Between February 2021 and June 2023, 45 patients were screened for eligibility. Of those, 11 (24.4%) did not meet the inclusion criteria, 7 (15.5%) were not included due to the research audiologist being unavailable for the baseline measurements, 2 (4.4%) declined participation, and 2 (4.4%) were too unwell to be approached for participation in the study (Fig. 1). Twenty-three participants were recruited (Table 1). Four (17.4%) of the 23 participants reported no hearing-related symptoms throughout their chemotherapy treatment. Three (13.0%) reported tinnitus only, 6 (26.1%) hearing issues only, and 8 (34.8%) co-existing tinnitus and hearing issues. There was no information available for 2 participants. Median cisplatin dose was 480 mg/m2 (range: 240 to 480). Seven (36.8%) participants had cisplatin omitted from their last cycle due to hearing loss and/or tinnitus.

Figure 1.

Figure 1

Flow diagram summarizing the participants’ study and assessments completed.

Table 1.

Recruited participant demographic and disease-specific characteristics

Bone Sarcoma Participants (n=20, 87%) Sex (M/F) Age Range in Years (Mean) Baseline PTA0.5-4 kHz (dB HL) (Right/Left Ear) Baseline EHF-PTA10-16 kHz (dB HL) (Right/Left Ear)
Cisplatin (n=18) (16/2) 13-22 (17) 9/9 15.6/13.4
Carboplatin (n=2) (2/0) 18-22 (20) 11/15.5 10.8/10
Testicular cancer participants (n=3, 13%)
 Cisplatin (n=1) (1/0) 36 (36) 5/8 23/26
 Carboplatin (n=2) (2/0) 28-30 (29) 9.5/10.5 20.8/30
Total (n=23) (21/2) 13-36 (19) 9.6/11 15.9/17

EHF indicates extended high frequency, F, Female, M, male; PTA, pure-tone audiometry.

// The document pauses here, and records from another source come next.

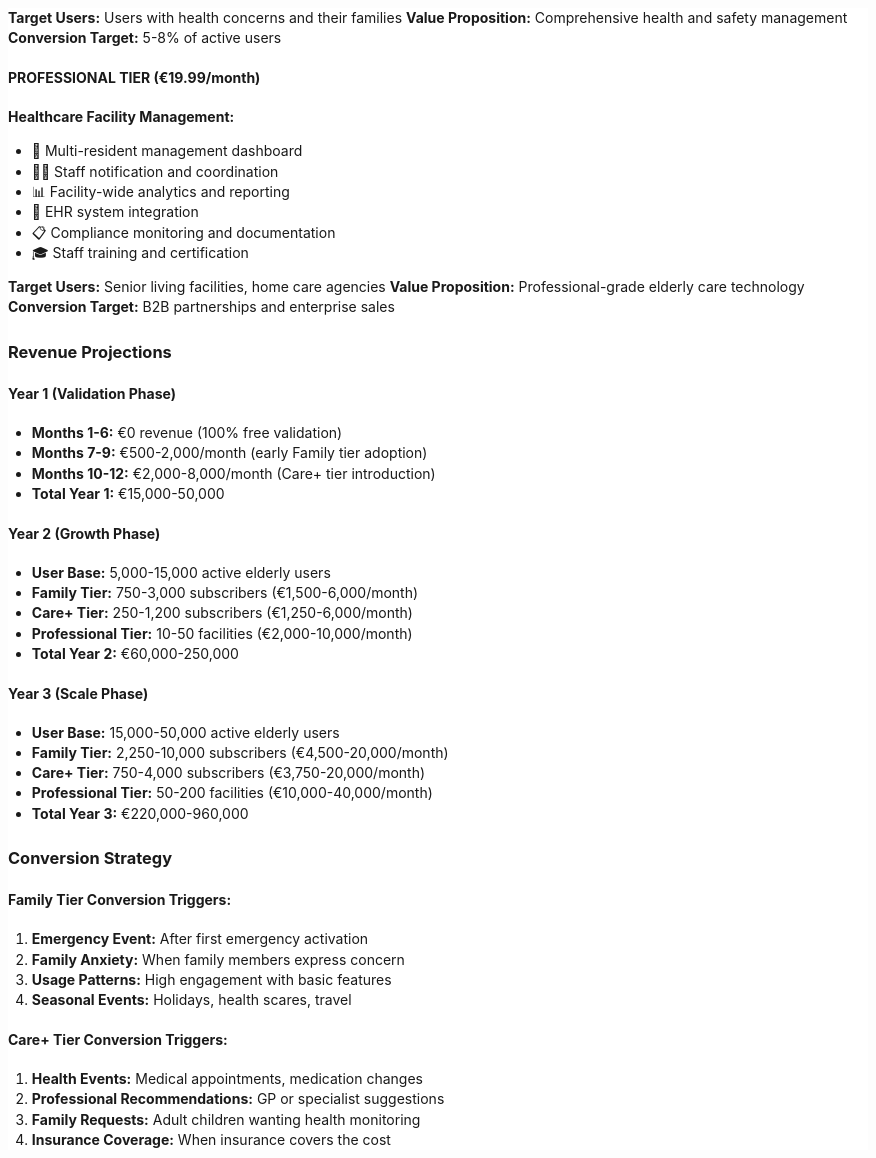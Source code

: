 **Target Users:** Users with health concerns and their families
**Value Proposition:** Comprehensive health and safety management
**Conversion Target:** 5-8% of active users

#### PROFESSIONAL TIER (€19.99/month)
**Healthcare Facility Management:**
- 🏢 Multi-resident management dashboard
- 👩‍⚕️ Staff notification and coordination
- 📊 Facility-wide analytics and reporting
- 🔗 EHR system integration
- 📋 Compliance monitoring and documentation
- 🎓 Staff training and certification

**Target Users:** Senior living facilities, home care agencies
**Value Proposition:** Professional-grade elderly care technology
**Conversion Target:** B2B partnerships and enterprise sales

### Revenue Projections

#### Year 1 (Validation Phase)
- **Months 1-6:** €0 revenue (100% free validation)
- **Months 7-9:** €500-2,000/month (early Family tier adoption)
- **Months 10-12:** €2,000-8,000/month (Care+ tier introduction)
- **Total Year 1:** €15,000-50,000

#### Year 2 (Growth Phase)
- **User Base:** 5,000-15,000 active elderly users
- **Family Tier:** 750-3,000 subscribers (€1,500-6,000/month)
- **Care+ Tier:** 250-1,200 subscribers (€1,250-6,000/month)
- **Professional Tier:** 10-50 facilities (€2,000-10,000/month)
- **Total Year 2:** €60,000-250,000

#### Year 3 (Scale Phase)
- **User Base:** 15,000-50,000 active elderly users
- **Family Tier:** 2,250-10,000 subscribers (€4,500-20,000/month)
- **Care+ Tier:** 750-4,000 subscribers (€3,750-20,000/month)
- **Professional Tier:** 50-200 facilities (€10,000-40,000/month)
- **Total Year 3:** €220,000-960,000

### Conversion Strategy

#### Family Tier Conversion Triggers:
1. **Emergency Event:** After first emergency activation
2. **Family Anxiety:** When family members express concern
3. **Usage Patterns:** High engagement with basic features
4. **Seasonal Events:** Holidays, health scares, travel

#### Care+ Tier Conversion Triggers:
1. **Health Events:** Medical appointments, medication changes
2. **Professional Recommendations:** GP or specialist suggestions
3. **Family Requests:** Adult children wanting health monitoring
4. **Insurance Coverage:** When insurance covers the cost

A summary of the schedule of assessments, including screening and enrollment of eligible participants, and procedures conducted at each study visit, can be found in eFigure 1, Supplemental Digital Content 1, http://links.lww.com/MAO/C371. All 23 enrolled participants completed all baseline study assessments. Compliance with the schedule of assessments ranged from 100% to a minimum of 64.7% at visit 6, for participants receiving cisplatin (Fig. 1). Average compliance with monitoring assessments across visits was 86.5% for tablet-based out-of-booth pure-tone audiometry, 84.8% for DPOAEs, and 84.3% for serum biomarkers. All visits were completed within 1 day before or after each chemotherapy cycle, apart from 3 participants who had their study visits at 4, 6, and 18 days after the end of the third chemotherapy cycle.

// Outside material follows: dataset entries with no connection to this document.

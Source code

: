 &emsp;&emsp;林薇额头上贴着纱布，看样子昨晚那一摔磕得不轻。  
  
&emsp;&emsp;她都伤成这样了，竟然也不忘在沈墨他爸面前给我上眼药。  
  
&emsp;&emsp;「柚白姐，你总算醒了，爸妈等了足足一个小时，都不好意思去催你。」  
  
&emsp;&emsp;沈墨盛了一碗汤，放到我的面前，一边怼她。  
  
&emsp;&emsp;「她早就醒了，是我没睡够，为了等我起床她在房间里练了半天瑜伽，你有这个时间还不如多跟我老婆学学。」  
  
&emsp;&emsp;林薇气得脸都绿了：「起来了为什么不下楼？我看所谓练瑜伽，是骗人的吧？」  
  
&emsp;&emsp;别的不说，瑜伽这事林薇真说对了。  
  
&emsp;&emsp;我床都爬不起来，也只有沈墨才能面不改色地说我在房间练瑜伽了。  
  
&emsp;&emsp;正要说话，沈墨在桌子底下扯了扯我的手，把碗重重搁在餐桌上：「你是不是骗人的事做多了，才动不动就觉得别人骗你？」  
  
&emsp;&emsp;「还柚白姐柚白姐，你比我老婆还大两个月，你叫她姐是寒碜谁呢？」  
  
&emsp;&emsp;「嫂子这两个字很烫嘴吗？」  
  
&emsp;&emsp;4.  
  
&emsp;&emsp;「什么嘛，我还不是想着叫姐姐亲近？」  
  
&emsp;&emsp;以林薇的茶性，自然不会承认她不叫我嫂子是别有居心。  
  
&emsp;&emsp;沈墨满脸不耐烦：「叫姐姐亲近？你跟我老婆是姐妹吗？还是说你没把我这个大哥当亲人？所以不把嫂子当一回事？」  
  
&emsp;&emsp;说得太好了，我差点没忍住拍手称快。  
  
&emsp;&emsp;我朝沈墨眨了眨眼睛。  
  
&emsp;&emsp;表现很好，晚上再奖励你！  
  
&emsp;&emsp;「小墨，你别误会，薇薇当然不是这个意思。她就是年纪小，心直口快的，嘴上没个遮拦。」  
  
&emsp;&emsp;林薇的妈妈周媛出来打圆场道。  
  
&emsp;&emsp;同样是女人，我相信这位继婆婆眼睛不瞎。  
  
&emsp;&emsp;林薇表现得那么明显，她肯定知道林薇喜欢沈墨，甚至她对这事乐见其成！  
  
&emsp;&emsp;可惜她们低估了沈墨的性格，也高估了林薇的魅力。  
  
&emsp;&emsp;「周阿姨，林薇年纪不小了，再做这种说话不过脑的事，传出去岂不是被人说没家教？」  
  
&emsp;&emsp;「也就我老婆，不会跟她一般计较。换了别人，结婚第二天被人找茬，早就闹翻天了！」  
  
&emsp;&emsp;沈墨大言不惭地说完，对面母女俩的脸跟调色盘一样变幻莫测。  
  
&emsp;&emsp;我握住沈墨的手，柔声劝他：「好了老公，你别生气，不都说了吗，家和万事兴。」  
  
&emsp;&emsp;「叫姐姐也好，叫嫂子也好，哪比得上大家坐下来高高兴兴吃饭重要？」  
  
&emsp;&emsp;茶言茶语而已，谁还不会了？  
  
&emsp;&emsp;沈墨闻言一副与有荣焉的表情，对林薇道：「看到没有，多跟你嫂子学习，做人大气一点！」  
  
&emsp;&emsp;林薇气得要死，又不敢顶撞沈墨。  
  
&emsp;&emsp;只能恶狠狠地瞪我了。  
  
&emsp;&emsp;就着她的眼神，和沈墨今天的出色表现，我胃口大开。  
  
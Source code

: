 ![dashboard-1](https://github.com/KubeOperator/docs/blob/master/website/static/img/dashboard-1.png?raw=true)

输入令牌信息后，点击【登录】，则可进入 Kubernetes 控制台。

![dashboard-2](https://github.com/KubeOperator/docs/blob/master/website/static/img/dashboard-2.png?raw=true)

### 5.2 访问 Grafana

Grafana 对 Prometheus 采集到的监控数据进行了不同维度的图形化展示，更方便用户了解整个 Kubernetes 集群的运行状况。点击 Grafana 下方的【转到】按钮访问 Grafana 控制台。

Across 13 participants, 28 reasons for noncompliance with the scheduled study visits and assessments were recorded. These included (i) patient-related factors in 12 (eg, too unwell for testing, hospital admission, conflicting hospital appointment, and shielding for COVID), (ii) organizational reasons in 9 (eg, research audiologist unavailable out of hours and change in chemotherapy schedule), and (iii) protocol deviations in 7 (eg, test data missing and audiometric testing equipment not charged).

Pure-tone audiometry

The 4 participants who were treated with carboplatin had no significant changes in their pure-tone audiometry thresholds from baseline to any of the follow-up assessments (eFigure 2, Supplemental Digital Content 2, http://links.lww.com/MAO/C372, for mean pure-tone audiometry thresholds for [a] right, and [b] left ear). The mean pure-tone audiometry thresholds (0.25 to 16 kHz) for the participants who received 4 cycles of cisplatin treatment regimen and demonstrated ototoxicity34 are provided in Figure 2. Changes in pure-tone audiometry thresholds for each individual participant were also recorded (eFigure 3, Supplemental Digital Content 3, http://links.lww.com/MAO/C373, for threshold changes for each participant, for [a] right, and [b] left ear).

Figure 2.

Figure 2

Mean pure-tone audiometry threshold at baseline and pre-/postadministration of cisplatin treatment, for the A, right and B, left ear. Error bars show 1 SE, and the shaded area shows the 95% CIs.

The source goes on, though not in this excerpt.